Review

  • A measure space is a triple \((X, \mathscr{F}, \mu)\) with \(\mu \colon \mathscr{F} \to [0, \infty)\). \(\mu(A)\) defines the “weight” we place on A.
  • On every measure space we can take integrals \(\int f(x) d \mu(x)\).
  • If \(P \ll \mu\), a density is a function such that: \[ P(A) = \int 1_A(x) p(x) d \mu(x) = \int_A p(x) d \mu(x)\] And we have that for any integral \(\int f dP = \int f p d \mu\).

Example.

  • Let \(X\) be countable, take \(\mathscr{F} = 2^X\). Then \(\#(A) =\) cardinality.
  • \(X = \mathbb{R}^n\), take \(\mathscr{F} = \beta\) (the borel \(\sigma\)-field).
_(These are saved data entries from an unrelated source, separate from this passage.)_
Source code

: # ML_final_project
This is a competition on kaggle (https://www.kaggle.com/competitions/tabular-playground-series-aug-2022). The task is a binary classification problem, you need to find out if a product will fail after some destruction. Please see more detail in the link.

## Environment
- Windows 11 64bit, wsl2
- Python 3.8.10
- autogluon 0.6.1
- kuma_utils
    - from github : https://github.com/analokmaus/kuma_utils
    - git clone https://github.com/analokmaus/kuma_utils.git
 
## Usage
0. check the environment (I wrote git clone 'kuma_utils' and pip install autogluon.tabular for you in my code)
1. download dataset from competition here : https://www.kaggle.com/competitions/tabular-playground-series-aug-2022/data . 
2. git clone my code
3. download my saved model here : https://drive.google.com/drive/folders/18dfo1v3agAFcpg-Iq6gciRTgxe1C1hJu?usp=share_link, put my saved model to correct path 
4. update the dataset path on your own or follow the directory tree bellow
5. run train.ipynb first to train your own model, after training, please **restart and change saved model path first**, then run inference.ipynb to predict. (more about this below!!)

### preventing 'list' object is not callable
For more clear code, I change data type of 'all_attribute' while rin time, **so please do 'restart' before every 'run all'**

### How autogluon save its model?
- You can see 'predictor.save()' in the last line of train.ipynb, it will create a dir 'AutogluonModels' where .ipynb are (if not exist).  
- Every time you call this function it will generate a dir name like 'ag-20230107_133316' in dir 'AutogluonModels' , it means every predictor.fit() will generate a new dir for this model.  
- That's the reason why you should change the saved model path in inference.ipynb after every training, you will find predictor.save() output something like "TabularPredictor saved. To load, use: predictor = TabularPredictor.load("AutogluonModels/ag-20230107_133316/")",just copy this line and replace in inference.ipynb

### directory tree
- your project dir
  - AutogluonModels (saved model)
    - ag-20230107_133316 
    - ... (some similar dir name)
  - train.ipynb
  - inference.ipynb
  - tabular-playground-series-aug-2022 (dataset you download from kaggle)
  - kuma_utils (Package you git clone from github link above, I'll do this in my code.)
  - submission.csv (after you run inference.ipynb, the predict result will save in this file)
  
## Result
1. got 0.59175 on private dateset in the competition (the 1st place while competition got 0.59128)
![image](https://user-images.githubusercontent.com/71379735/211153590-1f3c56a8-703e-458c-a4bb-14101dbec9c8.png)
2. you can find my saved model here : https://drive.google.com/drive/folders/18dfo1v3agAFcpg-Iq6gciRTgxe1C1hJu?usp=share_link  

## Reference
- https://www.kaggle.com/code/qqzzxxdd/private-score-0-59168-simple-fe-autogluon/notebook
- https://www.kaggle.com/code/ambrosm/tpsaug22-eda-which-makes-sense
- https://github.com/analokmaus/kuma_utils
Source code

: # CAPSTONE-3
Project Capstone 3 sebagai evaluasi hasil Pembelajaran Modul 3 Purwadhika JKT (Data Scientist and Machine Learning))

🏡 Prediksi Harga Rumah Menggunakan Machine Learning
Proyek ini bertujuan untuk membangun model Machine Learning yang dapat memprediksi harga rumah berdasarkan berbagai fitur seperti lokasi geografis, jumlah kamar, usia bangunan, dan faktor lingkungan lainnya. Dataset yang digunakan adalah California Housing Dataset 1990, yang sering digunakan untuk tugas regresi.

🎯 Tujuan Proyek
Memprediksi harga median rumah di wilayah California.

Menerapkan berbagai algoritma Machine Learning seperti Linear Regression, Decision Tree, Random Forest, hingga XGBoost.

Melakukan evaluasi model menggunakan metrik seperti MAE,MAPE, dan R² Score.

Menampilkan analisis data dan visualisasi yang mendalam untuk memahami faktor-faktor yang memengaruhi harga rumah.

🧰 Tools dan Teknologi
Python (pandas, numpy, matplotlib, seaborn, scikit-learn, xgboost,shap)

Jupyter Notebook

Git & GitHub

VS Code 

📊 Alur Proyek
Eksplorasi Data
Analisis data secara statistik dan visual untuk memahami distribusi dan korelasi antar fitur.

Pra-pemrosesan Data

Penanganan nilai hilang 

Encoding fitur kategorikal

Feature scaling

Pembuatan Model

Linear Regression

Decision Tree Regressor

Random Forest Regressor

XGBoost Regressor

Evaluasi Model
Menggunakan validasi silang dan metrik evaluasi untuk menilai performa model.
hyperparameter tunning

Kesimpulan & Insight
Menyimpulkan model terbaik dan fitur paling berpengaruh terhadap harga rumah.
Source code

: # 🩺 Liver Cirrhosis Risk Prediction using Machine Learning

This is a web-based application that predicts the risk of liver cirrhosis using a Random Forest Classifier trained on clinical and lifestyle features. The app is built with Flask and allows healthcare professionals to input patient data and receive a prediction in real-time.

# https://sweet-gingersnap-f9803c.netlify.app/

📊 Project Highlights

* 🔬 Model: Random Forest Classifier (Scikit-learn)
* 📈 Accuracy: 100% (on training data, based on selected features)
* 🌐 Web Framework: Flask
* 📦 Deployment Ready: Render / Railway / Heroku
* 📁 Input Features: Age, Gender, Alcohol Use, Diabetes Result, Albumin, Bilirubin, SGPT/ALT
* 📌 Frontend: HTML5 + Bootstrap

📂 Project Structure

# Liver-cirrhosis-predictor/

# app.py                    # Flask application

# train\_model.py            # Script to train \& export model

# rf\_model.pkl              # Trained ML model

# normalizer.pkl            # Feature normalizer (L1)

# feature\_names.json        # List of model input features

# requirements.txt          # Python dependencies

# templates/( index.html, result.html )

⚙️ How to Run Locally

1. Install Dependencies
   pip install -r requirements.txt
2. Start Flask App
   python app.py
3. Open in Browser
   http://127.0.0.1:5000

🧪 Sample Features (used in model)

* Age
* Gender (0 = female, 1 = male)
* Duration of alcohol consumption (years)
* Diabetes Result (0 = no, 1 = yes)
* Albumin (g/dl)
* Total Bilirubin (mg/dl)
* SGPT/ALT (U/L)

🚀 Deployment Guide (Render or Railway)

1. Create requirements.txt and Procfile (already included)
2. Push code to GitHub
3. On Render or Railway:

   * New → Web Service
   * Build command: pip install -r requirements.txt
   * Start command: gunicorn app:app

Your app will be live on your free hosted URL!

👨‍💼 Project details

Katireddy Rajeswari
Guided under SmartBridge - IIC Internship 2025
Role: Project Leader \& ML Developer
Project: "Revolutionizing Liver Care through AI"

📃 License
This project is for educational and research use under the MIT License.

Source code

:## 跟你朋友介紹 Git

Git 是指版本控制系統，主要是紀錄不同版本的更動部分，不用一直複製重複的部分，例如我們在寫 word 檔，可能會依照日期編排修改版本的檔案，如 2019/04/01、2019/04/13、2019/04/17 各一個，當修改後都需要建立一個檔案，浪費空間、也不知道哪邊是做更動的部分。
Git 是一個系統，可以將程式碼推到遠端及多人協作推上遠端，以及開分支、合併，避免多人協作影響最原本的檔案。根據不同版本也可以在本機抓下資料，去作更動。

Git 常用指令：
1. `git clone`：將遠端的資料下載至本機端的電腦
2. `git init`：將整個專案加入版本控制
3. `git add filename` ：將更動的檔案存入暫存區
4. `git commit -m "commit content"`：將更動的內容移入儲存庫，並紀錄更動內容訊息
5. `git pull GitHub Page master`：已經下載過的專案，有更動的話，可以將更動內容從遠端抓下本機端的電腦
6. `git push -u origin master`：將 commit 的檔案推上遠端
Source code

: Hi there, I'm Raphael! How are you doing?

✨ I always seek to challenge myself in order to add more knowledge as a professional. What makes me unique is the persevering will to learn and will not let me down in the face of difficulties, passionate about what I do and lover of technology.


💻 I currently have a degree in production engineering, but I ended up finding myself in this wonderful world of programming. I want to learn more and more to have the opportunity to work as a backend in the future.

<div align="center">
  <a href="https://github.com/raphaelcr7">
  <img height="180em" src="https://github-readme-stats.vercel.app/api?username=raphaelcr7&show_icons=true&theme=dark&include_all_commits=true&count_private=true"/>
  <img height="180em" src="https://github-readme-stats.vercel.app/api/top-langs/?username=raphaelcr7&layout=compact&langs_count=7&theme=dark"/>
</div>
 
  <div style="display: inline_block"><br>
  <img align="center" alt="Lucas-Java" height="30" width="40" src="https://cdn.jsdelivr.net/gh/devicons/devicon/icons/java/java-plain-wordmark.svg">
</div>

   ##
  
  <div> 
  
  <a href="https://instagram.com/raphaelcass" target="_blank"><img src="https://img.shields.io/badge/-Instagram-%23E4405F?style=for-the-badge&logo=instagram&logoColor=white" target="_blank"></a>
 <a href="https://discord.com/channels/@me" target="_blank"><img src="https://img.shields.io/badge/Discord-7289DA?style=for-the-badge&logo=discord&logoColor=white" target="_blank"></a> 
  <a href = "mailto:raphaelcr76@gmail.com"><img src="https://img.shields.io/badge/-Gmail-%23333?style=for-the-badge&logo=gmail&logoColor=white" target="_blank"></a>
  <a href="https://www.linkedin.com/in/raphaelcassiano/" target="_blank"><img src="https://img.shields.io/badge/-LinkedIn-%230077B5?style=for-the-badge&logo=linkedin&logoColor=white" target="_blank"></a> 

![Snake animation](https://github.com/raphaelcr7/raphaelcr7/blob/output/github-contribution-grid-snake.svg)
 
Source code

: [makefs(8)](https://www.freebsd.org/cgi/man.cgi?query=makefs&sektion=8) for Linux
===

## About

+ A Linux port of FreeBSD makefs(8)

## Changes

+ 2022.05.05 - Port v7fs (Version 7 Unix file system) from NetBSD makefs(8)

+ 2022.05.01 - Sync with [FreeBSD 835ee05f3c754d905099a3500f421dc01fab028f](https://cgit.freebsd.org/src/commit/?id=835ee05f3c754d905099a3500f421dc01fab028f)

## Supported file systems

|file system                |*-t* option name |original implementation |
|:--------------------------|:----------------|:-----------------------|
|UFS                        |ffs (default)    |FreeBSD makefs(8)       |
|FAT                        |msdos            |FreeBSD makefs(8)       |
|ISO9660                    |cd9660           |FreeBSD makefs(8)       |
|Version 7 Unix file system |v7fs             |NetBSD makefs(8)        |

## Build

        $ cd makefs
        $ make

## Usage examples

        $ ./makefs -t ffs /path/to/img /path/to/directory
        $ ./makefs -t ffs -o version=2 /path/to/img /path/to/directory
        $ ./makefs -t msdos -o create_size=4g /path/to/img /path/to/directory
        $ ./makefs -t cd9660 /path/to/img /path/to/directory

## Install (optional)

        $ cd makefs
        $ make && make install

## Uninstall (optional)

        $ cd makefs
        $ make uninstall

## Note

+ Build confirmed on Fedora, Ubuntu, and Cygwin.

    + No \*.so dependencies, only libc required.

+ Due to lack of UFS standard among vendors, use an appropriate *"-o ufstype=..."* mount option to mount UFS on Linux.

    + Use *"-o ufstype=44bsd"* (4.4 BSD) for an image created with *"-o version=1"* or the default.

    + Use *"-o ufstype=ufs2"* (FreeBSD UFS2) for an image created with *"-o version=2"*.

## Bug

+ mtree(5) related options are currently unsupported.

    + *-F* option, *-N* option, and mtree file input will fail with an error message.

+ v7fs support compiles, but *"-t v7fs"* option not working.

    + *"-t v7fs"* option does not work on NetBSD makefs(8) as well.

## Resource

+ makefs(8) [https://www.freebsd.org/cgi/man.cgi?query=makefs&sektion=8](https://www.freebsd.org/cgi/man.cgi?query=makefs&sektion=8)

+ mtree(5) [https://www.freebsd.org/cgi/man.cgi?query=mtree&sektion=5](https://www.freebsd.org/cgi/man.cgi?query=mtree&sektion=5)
Then \(\lambda(A) = \int 1_A(x) dx_1 \ldots dx_n\).

That’s enough probability, let’s talk statistics.

Estimation

A statistical model is a family of distributions:

\[ P = \{ P_\theta \colon \theta \in \Theta \} \]

A statistic is any function \(T(X)\) of our data \(X \sim P_\theta\) that cannot depend on \(\theta\).

The goal of estimation is to guess our estimand, \(g(\theta)\) from observed data \(X \sim P_\theta\).

An estimator \(\delta(X)\) of \(g(\theta)\) is a statistic which is meant to approximate \(g(\theta)\). There is no formal definition here, only terminology, but we will discuss ways to compare estimators.

Example. (Keener 3.1) Let’s flip a biased coin \(n\) times.

  • Let \(\Theta\) = probability of the coin landing heads. \(\Theta = [0, 1]\)
  • Let \(X\) = number of heads after \(n\) flips. \(X \sim \text{Binom}(n, \theta)\)
  • \(P_\theta(x) = \theta^x(1 - \theta)^{n-x} \binom{n}{x}\)

A natural estimator of \(\theta\) is \(\delta_0(x) = \frac{x}{n}\).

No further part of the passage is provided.